# [Exercise details]
Everything in the listing that follows should be reproduced exactly except the pictures.

# [Data shown]
%%

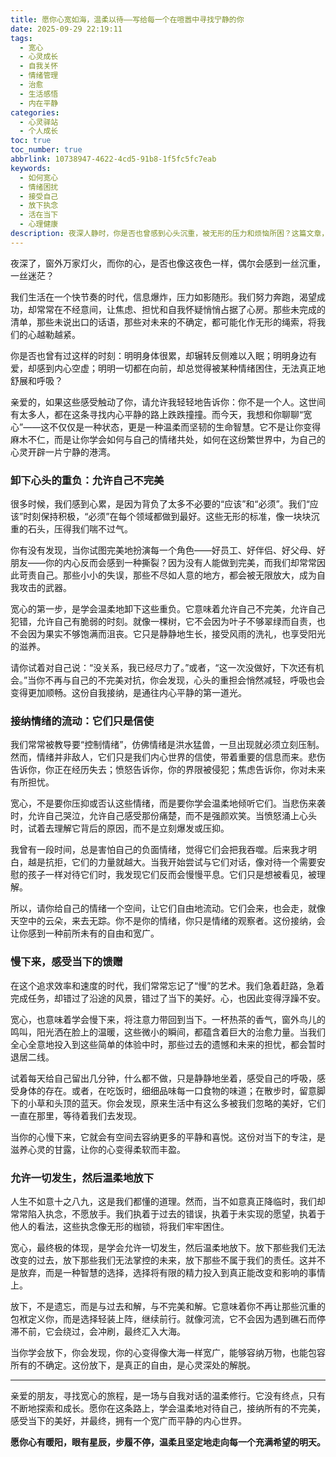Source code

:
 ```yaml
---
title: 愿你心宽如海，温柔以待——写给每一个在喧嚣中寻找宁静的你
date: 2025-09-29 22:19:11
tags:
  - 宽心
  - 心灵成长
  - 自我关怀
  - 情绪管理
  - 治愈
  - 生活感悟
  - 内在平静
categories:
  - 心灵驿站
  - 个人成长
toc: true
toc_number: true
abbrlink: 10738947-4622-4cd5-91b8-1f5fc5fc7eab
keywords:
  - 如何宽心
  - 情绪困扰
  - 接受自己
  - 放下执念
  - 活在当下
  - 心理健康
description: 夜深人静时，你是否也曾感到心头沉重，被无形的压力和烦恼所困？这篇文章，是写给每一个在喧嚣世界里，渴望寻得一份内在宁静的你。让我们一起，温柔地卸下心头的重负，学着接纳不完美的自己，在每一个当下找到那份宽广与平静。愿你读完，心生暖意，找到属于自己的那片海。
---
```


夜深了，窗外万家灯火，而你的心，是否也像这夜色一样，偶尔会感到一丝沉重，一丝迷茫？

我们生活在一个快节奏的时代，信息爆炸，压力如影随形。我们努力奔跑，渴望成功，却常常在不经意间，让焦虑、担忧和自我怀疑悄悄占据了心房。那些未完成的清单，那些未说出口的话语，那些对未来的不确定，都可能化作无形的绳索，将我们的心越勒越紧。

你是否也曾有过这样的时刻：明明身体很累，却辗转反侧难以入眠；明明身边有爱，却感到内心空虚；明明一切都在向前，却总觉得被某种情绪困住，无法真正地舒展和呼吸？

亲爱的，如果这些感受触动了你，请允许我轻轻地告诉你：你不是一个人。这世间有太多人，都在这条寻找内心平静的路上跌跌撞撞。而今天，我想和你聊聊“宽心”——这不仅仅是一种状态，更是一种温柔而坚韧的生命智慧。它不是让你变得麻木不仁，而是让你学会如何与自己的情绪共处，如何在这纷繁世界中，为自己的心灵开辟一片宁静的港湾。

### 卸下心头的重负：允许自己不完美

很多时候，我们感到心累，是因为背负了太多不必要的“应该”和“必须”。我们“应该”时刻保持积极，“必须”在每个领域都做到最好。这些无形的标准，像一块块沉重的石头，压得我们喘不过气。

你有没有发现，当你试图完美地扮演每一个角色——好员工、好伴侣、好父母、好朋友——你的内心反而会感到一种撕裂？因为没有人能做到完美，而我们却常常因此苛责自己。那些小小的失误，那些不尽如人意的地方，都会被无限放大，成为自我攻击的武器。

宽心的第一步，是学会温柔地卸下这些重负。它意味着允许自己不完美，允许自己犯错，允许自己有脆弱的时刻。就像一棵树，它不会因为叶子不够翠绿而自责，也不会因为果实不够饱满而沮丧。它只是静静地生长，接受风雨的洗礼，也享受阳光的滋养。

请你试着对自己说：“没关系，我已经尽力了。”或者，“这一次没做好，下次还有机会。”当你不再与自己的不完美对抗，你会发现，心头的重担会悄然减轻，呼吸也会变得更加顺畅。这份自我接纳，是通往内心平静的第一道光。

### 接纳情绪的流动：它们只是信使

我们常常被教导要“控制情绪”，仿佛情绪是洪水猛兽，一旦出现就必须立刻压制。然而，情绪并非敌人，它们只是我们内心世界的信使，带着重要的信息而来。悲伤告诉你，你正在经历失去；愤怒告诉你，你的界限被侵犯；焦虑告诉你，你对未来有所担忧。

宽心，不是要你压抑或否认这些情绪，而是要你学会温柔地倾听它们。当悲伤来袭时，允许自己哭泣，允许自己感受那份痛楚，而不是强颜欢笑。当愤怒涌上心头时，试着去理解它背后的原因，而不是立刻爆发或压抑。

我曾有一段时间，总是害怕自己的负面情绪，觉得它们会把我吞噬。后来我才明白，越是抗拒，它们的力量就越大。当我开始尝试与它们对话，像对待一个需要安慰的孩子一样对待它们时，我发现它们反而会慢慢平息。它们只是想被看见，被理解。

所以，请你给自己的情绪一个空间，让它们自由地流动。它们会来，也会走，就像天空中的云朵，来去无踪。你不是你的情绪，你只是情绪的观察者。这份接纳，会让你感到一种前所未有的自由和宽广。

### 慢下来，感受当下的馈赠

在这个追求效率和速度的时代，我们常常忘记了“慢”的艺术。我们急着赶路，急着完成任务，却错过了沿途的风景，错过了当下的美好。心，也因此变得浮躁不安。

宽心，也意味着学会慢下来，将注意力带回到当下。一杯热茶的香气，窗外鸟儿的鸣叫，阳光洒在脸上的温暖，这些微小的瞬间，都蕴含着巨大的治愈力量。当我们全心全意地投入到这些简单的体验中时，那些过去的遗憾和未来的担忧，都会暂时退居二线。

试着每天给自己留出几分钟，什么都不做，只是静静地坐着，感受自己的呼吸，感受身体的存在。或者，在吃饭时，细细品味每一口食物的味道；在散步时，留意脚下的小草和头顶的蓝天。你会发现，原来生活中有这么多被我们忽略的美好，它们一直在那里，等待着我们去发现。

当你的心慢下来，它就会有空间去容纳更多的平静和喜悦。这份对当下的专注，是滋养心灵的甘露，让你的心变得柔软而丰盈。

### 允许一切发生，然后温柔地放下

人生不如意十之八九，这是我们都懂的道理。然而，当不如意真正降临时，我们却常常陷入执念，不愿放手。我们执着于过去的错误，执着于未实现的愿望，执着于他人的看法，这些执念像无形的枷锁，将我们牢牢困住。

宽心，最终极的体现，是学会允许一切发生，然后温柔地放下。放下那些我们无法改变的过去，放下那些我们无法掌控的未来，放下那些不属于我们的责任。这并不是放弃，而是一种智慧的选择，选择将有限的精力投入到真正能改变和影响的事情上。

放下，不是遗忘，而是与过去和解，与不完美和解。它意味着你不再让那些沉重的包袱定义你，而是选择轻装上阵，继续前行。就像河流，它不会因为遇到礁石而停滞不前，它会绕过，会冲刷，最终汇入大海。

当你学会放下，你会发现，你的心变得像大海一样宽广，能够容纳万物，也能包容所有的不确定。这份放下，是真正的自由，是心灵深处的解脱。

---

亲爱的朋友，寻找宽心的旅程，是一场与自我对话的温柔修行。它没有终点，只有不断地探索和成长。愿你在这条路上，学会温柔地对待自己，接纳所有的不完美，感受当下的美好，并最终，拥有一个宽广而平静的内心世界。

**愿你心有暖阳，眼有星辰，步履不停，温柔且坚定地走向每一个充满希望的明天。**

%%

# [Reply]
Source code

:
 ```yaml
---
title: 愿你心宽如海，温柔以待——写给每一个在喧嚣中寻找宁静的你
date: 2025-09-29 22:19:11
tags:
  - 宽心
  - 心灵成长
  - 自我关怀
  - 情绪管理
  - 治愈
  - 生活感悟
  - 内在平静
categories:
  - 心灵驿站
  - 个人成长
toc: true
toc_number: true
abbrlink: 10738947-4622-4cd5-91b8-1f5fc5fc7eab
keywords:
  - 如何宽心
  - 情绪困扰
  - 接受自己
  - 放下执念
  - 活在当下
  - 心理健康
description: 夜深人静时，你是否也曾感到心头沉重，被无形的压力和烦恼所困？这篇文章，是写给每一个在喧嚣世界里，渴望寻得一份内在宁静的你。让我们一起，温柔地卸下心头的重负，学着接纳不完美的自己，在每一个当下找到那份宽广与平静。愿你读完，心生暖意，找到属于自己的那片海。
---
```


夜深了，窗外万家灯火，而你的心，是否也像这夜色一样，偶尔会感到一丝沉重，一丝迷茫？

我们生活在一个快节奏的时代，信息爆炸，压力如影随形。我们努力奔跑，渴望成功，却常常在不经意间，让焦虑、担忧和自我怀疑悄悄占据了心房。那些未完成的清单，那些未说出口的话语，那些对未来的不确定，都可能化作无形的绳索，将我们的心越勒越紧。

你是否也曾有过这样的时刻：明明身体很累，却辗转反侧难以入眠；明明身边有爱，却感到内心空虚；明明一切都在向前，却总觉得被某种情绪困住，无法真正地舒展和呼吸？

亲爱的，如果这些感受触动了你，请允许我轻轻地告诉你：你不是一个人。这世间有太多人，都在这条寻找内心平静的路上跌跌撞撞。而今天，我想和你聊聊“宽心”——这不仅仅是一种状态，更是一种温柔而坚韧的生命智慧。它不是让你变得麻木不仁，而是让你学会如何与自己的情绪共处，如何在这纷繁世界中，为自己的心灵开辟一片宁静的港湾。

### 卸下心头的重负：允许自己不完美

很多时候，我们感到心累，是因为背负了太多不必要的“应该”和“必须”。我们“应该”时刻保持积极，“必须”在每个领域都做到最好。这些无形的标准，像一块块沉重的石头，压得我们喘不过气。

你有没有发现，当你试图完美地扮演每一个角色——好员工、好伴侣、好父母、好朋友——你的内心反而会感到一种撕裂？因为没有人能做到完美，而我们却常常因此苛责自己。那些小小的失误，那些不尽如人意的地方，都会被无限放大，成为自我攻击的武器。

宽心的第一步，是学会温柔地卸下这些重负。它意味着允许自己不完美，允许自己犯错，允许自己有脆弱的时刻。就像一棵树，它不会因为叶子不够翠绿而自责，也不会因为果实不够饱满而沮丧。它只是静静地生长，接受风雨的洗礼，也享受阳光的滋养。

请你试着对自己说：“没关系，我已经尽力了。”或者，“这一次没做好，下次还有机会。”当你不再与自己的不完美对抗，你会发现，心头的重担会悄然减轻，呼吸也会变得更加顺畅。这份自我接纳，是通往内心平静的第一道光。

### 接纳情绪的流动：它们只是信使

我们常常被教导要“控制情绪”，仿佛情绪是洪水猛兽，一旦出现就必须立刻压制。然而，情绪并非敌人，它们只是我们内心世界的信使，带着重要的信息而来。悲伤告诉你，你正在经历失去；愤怒告诉你，你的界限被侵犯；焦虑告诉你，你对未来有所担忧。

宽心，不是要你压抑或否认这些情绪，而是要你学会温柔地倾听它们。当悲伤来袭时，允许自己哭泣，允许自己感受那份痛楚，而不是强颜欢笑。当愤怒涌上心头时，试着去理解它背后的原因，而不是立刻爆发或压抑。

我曾有一段时间，总是害怕自己的负面情绪，觉得它们会把我吞噬。后来我才明白，越是抗拒，它们的力量就越大。当我开始尝试与它们对话，像对待一个需要安慰的孩子一样对待它们时，我发现它们反而会慢慢平息。它们只是想被看见，被理解。

所以，请你给自己的情绪一个空间，让它们自由地流动。它们会来，也会走，就像天空中的云朵，来去无踪。你不是你的情绪，你只是情绪的观察者。这份接纳，会让你感到一种前所未有的自由和宽广。

### 慢下来，感受当下的馈赠

在这个追求效率和速度的时代，我们常常忘记了“慢”的艺术。我们急着赶路，急着完成任务，却错过了沿途的风景，错过了当下的美好。心，也因此变得浮躁不安。

宽心，也意味着学会慢下来，将注意力带回到当下。一杯热茶的香气，窗外鸟儿的鸣叫，阳光洒在脸上的温暖，这些微小的瞬间，都蕴含着巨大的治愈力量。当我们全心全意地投入到这些简单的体验中时，那些过去的遗憾和未来的担忧，都会暂时退居二线。

试着每天给自己留出几分钟，什么都不做，只是静静地坐着，感受自己的呼吸，感受身体的存在。或者，在吃饭时，细细品味每一口食物的味道；在散步时，留意脚下的小草和头顶的蓝天。你会发现，原来生活中有这么多被我们忽略的美好，它们一直在那里，等待着我们去发现。

当你的心慢下来，它就会有空间去容纳更多的平静和喜悦。这份对当下的专注，是滋养心灵的甘露，让你的心变得柔软而丰盈。

### 允许一切发生，然后温柔地放下

人生不如意十之八九，这是我们都懂的道理。然而，当不如意真正降临时，我们却常常陷入执念，不愿放手。我们执着于过去的错误，执着于未实现的愿望，执着于他人的看法，这些执念像无形的枷锁，将我们牢牢困住。

宽心，最终极的体现，是学会允许一切发生，然后温柔地放下。放下那些我们无法改变的过去，放下那些我们无法掌控的未来，放下那些不属于我们的责任。这并不是放弃，而是一种智慧的选择，选择将有限的精力投入到真正能改变和影响的事情上。

放下，不是遗忘，而是与过去和解，与不完美和解。它意味着你不再让那些沉重的包袱定义你，而是选择轻装上阵，继续前行。就像河流，它不会因为遇到礁石而停滞不前，它会绕过，会冲刷，最终汇入大海。

当你学会放下，你会发现，你的心变得像大海一样宽广，能够容纳万物，也能包容所有的不确定。这份放下，是真正的自由，是心灵深处的解脱。

---

亲爱的朋友，寻找宽心的旅程，是一场与自我对话的温柔修行。它没有终点，只有不断地探索和成长。愿你在这条路上，学会温柔地对待自己，接纳所有的不完美，感受当下的美好，并最终，拥有一个宽广而平静的内心世界。

**愿你心有暖阳，眼有星辰，步履不停，温柔且坚定地走向每一个充满希望的明天。**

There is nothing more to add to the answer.